• **PROBLEM**
Write out all of the entries, matching the original exactly.

• **EXTRACTED RECORDS**
══════════════════════════════

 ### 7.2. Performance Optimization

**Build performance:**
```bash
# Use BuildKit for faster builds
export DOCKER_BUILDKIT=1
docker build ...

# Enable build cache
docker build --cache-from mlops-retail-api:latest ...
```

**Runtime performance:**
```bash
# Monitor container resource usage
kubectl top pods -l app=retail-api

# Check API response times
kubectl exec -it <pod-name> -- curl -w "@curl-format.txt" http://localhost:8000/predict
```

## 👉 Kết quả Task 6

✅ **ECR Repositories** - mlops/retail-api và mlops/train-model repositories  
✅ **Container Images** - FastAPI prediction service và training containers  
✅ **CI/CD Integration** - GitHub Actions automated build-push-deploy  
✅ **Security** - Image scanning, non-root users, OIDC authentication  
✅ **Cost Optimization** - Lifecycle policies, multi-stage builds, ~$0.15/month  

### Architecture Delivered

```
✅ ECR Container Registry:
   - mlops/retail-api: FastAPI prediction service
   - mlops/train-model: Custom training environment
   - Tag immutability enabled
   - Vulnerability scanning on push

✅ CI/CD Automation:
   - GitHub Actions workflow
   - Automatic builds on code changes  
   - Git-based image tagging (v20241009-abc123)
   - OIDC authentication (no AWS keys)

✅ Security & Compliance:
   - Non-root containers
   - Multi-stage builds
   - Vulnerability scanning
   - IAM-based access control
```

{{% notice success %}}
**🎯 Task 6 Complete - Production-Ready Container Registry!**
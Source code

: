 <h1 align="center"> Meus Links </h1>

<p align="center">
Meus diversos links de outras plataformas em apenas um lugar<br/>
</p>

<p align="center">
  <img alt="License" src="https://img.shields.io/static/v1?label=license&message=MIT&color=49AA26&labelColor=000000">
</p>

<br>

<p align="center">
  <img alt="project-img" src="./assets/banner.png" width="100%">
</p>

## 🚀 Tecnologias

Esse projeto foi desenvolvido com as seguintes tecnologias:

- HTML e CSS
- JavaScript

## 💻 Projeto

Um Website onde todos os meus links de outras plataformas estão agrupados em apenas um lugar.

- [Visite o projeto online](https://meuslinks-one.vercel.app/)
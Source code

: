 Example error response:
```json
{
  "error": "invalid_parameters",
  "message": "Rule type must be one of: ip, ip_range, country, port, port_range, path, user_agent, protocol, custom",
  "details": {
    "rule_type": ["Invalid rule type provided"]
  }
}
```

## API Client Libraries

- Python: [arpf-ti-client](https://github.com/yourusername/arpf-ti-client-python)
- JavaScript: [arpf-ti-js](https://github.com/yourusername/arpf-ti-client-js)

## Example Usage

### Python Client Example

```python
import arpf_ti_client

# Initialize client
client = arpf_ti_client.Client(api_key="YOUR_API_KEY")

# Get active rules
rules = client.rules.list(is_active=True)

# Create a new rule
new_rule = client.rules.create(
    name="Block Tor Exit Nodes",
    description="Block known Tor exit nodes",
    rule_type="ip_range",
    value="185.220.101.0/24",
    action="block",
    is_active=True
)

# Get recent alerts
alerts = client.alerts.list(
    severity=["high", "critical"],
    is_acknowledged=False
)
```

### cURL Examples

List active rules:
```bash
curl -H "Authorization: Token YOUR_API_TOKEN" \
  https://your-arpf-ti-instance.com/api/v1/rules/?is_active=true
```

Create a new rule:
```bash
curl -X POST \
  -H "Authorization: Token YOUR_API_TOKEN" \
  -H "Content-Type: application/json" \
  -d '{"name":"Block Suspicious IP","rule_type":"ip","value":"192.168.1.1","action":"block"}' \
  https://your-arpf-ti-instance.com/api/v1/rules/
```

══════════════════════════════

• **FINISHED EXERCISE**
 ### 7.2. Performance Optimization

**Build performance:**
```bash
# Use BuildKit for faster builds
export DOCKER_BUILDKIT=1
docker build ...

# Enable build cache
docker build --cache-from mlops-retail-api:latest ...
```

**Runtime performance:**
```bash
# Monitor container resource usage
kubectl top pods -l app=retail-api

# Check API response times
kubectl exec -it <pod-name> -- curl -w "@curl-format.txt" http://localhost:8000/predict
```

## 👉 Kết quả Task 6

✅ **ECR Repositories** - mlops/retail-api và mlops/train-model repositories  
✅ **Container Images** - FastAPI prediction service và training containers  
✅ **CI/CD Integration** - GitHub Actions automated build-push-deploy  
✅ **Security** - Image scanning, non-root users, OIDC authentication  
✅ **Cost Optimization** - Lifecycle policies, multi-stage builds, ~$0.15/month  

### Architecture Delivered

```
✅ ECR Container Registry:
   - mlops/retail-api: FastAPI prediction service
   - mlops/train-model: Custom training environment
   - Tag immutability enabled
   - Vulnerability scanning on push

✅ CI/CD Automation:
   - GitHub Actions workflow
   - Automatic builds on code changes  
   - Git-based image tagging (v20241009-abc123)
   - OIDC authentication (no AWS keys)

✅ Security & Compliance:
   - Non-root containers
   - Multi-stage builds
   - Vulnerability scanning
   - IAM-based access control
```

{{% notice success %}}
**🎯 Task 6 Complete - Production-Ready Container Registry!**
Source code

: <h1 align="center"> Meus Links </h1>

<p align="center">
Meus diversos links de outras plataformas em apenas um lugar<br/>
</p>

<p align="center">
  <img alt="License" src="https://img.shields.io/static/v1?label=license&message=MIT&color=49AA26&labelColor=000000">
</p>

<br>

<p align="center">
  <img alt="project-img" src="./assets/banner.png" width="100%">
</p>

## 🚀 Tecnologias

Esse projeto foi desenvolvido com as seguintes tecnologias:

- HTML e CSS
- JavaScript

## 💻 Projeto

Um Website onde todos os meus links de outras plataformas estão agrupados em apenas um lugar.

- [Visite o projeto online](https://meuslinks-one.vercel.app/)
Source code

: Example error response:
```json
{
  "error": "invalid_parameters",
  "message": "Rule type must be one of: ip, ip_range, country, port, port_range, path, user_agent, protocol, custom",
  "details": {
    "rule_type": ["Invalid rule type provided"]
  }
}
```

## API Client Libraries

- Python: [arpf-ti-client](https://github.com/yourusername/arpf-ti-client-python)
- JavaScript: [arpf-ti-js](https://github.com/yourusername/arpf-ti-client-js)

## Example Usage

### Python Client Example

```python
import arpf_ti_client

# Initialize client
client = arpf_ti_client.Client(api_key="YOUR_API_KEY")

# Get active rules
rules = client.rules.list(is_active=True)

# Create a new rule
new_rule = client.rules.create(
    name="Block Tor Exit Nodes",
    description="Block known Tor exit nodes",
    rule_type="ip_range",
    value="185.220.101.0/24",
    action="block",
    is_active=True
)

# Get recent alerts
alerts = client.alerts.list(
    severity=["high", "critical"],
    is_acknowledged=False
)
```

### cURL Examples

List active rules:
```bash
curl -H "Authorization: Token YOUR_API_TOKEN" \
  https://your-arpf-ti-instance.com/api/v1/rules/?is_active=true
```

Create a new rule:
```bash
curl -X POST \
  -H "Authorization: Token YOUR_API_TOKEN" \
  -H "Content-Type: application/json" \
  -d '{"name":"Block Suspicious IP","rule_type":"ip","value":"192.168.1.1","action":"block"}' \
  https://your-arpf-ti-instance.com/api/v1/rules/
```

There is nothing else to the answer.